10 Ways to Make Reports Not Suck. (n.d.). Retrieved November 19, 2015, from http://www.clickz.com/clickz/column/2360241/10-ways-to-make-reports-not-suck#


Making Reports Interesting and Engaging – SoJo | Ideas into Action. (n.d.). Retrieved November 19, 2015, from http://www.thesojo.net/making-reports-interesting-and-engaging/


O’Halloran, D. (2000). The Joy of Writing: Creating a Class Culture for Writing.


O’Tracy, C. (2002). Assessment: A New Teacher’s Attempt to use Assessment as Form of Conversation.

Week 13: Producing engaging and accessible evaluation reports. (n.d.). Retrieved November 19, 2015, from http://betterevaluation.org/blog/producing_engaging_accessible_evaluation_reports






5 thoughts on “EDET 636 Week 12

  1. Tristan

    I thought the titles were catchy as well, not as boring as just intro, methods, etc. It makes me think maybe I should make mine more exciting because right now I just have the normal words and they could be much more catchy to catch the eye of someone.


  2. Genevieve,

    I actually hadn’t thought about using anything other than the generic titles for each section of my report. That could definitely be a way to make my paper more engaging.

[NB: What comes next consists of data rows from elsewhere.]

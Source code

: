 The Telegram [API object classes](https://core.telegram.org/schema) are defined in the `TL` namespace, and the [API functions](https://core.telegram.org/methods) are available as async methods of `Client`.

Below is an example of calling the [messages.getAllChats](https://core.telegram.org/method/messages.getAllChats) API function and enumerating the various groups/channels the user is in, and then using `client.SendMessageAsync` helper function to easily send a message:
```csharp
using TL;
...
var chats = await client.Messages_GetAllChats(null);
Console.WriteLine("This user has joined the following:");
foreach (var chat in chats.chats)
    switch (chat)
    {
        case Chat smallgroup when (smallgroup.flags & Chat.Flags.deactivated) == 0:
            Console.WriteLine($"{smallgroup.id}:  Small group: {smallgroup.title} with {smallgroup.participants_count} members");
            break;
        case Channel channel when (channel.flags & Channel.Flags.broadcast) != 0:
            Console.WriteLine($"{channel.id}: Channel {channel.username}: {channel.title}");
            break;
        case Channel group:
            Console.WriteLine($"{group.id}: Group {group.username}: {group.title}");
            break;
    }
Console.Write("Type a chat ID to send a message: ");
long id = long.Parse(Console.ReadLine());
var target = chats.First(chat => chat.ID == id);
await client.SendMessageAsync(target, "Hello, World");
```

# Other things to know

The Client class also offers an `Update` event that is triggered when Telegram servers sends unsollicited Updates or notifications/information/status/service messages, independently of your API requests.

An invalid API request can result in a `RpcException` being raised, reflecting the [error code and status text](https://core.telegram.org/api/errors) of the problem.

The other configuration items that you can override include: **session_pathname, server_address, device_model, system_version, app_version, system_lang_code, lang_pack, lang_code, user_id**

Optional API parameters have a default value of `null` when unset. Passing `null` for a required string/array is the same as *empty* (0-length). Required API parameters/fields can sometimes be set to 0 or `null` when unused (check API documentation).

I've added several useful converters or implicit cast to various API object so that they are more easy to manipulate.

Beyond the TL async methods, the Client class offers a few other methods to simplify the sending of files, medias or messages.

    I like that you mentioned using visuals to make a paper more engaging. I’ve really just started my data analysis this week, but I will try to come up with some relevant charts or tables to display data in my paper, which will hopefully make it more engaging.


  3. Genevieve- I too likes the quotes and thought about maybe using them. I thought about making some charts for some of my results because I think charts are more visually attraction than just writing the results. That is also another good idea the background. I will think about these as I start my report.


  4. I also really enjoyed reading O’Halloran’s report. He gave me a lot to think about in regards to how I want to set up my paper. I don’t know about using different titles because I’m not sure if that is really me. However, I see the benefit of adding humor and with first graders (and both kindergarteners and first graders for you) there is always something humorous happening. I’m also still sifting through my data. I feel like I should be farther along. It’s just so much to get through. My goal is to start to organize all the coded data tomorrow night.


  5. While Tracy did use humor and has an attractive writing style, I was not engaged because he took so long to get to the point. In addition, I did not see any literature support or strong evidence from data to back up most of his statements. For those reasons, I did not find his report engaging. I do agree that humor and personalized writing can improve engagement, but I think the first priority should be directness, clarity, validity, and reliability. Only after these are accomplished, should “frills” be added.